It doesn't hurt to give it a try, but if your dog shuts down in even remotely stressful situations schh probably isn't for your dog. At least not protection. But it doesnt hurt to give it a go, just be prepared for an honest opinion to your dogs nerve strength.


----------



## Jag (Jul 27, 2012)

It just occurred to me (I've had no sleep) to ask... will this dog play tug without shutting down?


----------



## lhczth (Apr 5, 2000)

You can talk to a club and maybe have your dog tested, but I, personally, would be extremely reluctant to work a dog in protection that lacks in nerve strength. A dog that doesn't have what it takes to do SAR won't have what it takes to do IPO.


----------



## robk (Jun 16, 2011)

You can work on an BH and on OB1 with out ever doing bitework. If he can track and wont shut down when tracking under pressure, you can work on at TR1,2,3 and even go for an FH, if its in him.


----------



## Renoto (Feb 28, 2012)

Jag said:


> "Protection" in IPO isn't always "Protection" to the dog. The dog may simply see it as a game to win, and with the right helper may be able to do just fine with it.


That's how we approached it with my girl. From pup hood we played tug games with her and got her used to the idea of chasing and catching something and tugging it. Whenever we work her in IPO class she is really eager and flies after the helper, but she still sees it as a game. Consequently though, lol, we have seen her actively protect us in one instance, so I dont doubt that she would do it.

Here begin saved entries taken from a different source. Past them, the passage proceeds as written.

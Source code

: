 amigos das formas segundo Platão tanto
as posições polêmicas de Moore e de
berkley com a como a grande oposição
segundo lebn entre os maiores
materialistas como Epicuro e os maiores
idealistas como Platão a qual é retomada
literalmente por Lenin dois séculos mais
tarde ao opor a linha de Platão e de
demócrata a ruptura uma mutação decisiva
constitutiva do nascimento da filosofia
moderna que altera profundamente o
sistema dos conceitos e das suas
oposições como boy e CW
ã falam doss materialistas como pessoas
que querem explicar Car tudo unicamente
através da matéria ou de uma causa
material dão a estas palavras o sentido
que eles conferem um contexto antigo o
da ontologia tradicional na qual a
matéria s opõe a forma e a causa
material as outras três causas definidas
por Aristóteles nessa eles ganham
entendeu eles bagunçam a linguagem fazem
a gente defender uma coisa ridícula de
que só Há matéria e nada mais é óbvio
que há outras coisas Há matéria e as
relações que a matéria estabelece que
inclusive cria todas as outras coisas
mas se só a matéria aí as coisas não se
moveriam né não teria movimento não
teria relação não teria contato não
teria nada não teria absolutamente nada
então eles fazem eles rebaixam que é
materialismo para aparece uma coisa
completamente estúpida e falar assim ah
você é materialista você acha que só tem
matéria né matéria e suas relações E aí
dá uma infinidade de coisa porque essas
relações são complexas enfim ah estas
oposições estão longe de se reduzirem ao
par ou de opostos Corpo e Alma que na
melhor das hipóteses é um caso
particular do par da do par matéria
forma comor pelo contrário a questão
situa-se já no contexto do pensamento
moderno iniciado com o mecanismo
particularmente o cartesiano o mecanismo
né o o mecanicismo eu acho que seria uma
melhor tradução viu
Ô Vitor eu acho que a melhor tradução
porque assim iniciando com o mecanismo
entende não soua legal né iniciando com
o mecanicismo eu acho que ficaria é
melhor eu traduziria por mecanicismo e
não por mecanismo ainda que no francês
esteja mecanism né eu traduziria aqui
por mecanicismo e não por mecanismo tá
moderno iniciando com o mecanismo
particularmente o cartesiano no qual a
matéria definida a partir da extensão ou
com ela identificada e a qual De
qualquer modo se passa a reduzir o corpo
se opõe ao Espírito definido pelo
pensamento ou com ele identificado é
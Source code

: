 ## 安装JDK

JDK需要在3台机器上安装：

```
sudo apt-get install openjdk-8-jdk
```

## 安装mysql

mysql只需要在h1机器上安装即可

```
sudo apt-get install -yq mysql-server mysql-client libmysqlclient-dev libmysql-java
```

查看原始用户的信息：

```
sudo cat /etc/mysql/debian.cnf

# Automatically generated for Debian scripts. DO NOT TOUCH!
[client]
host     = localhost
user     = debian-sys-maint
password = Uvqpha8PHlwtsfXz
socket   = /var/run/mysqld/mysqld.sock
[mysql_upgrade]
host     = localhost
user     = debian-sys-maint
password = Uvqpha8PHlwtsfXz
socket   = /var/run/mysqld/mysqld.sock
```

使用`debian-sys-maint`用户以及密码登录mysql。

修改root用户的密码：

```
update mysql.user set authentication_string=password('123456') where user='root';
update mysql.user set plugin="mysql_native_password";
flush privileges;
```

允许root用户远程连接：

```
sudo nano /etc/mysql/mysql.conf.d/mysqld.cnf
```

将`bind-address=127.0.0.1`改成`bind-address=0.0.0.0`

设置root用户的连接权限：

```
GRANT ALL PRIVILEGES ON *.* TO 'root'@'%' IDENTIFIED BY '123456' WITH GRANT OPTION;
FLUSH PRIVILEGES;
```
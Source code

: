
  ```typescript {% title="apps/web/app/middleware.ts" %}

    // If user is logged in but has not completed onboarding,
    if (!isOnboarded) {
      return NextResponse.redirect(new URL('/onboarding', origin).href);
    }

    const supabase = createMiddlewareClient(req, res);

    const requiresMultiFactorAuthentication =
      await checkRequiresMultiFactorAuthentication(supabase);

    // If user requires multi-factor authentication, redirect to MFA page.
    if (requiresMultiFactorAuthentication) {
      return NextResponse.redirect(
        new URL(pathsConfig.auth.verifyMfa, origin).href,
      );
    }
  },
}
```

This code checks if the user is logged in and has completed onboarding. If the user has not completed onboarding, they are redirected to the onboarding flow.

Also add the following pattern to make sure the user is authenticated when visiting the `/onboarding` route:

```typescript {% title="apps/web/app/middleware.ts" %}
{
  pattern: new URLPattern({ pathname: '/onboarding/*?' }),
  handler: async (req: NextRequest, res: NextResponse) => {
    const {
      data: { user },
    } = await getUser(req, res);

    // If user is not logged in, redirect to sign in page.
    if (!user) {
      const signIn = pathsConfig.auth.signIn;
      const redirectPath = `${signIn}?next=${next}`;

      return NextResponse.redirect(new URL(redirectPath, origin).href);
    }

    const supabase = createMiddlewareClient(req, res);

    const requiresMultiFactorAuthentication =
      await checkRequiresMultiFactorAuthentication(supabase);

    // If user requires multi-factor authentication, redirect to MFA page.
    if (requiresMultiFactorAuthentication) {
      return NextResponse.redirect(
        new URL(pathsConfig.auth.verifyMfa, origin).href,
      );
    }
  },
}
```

Anyway, what if you just found a training group to work with? I train with a group of people who are all friends in the sport, though their not a part of a club (as far as I know). They rent out space from local business centers and use the fields out front. Though the classes have gotten pretty big, so our trainer has started limiting it to people who are serious about training and competing. 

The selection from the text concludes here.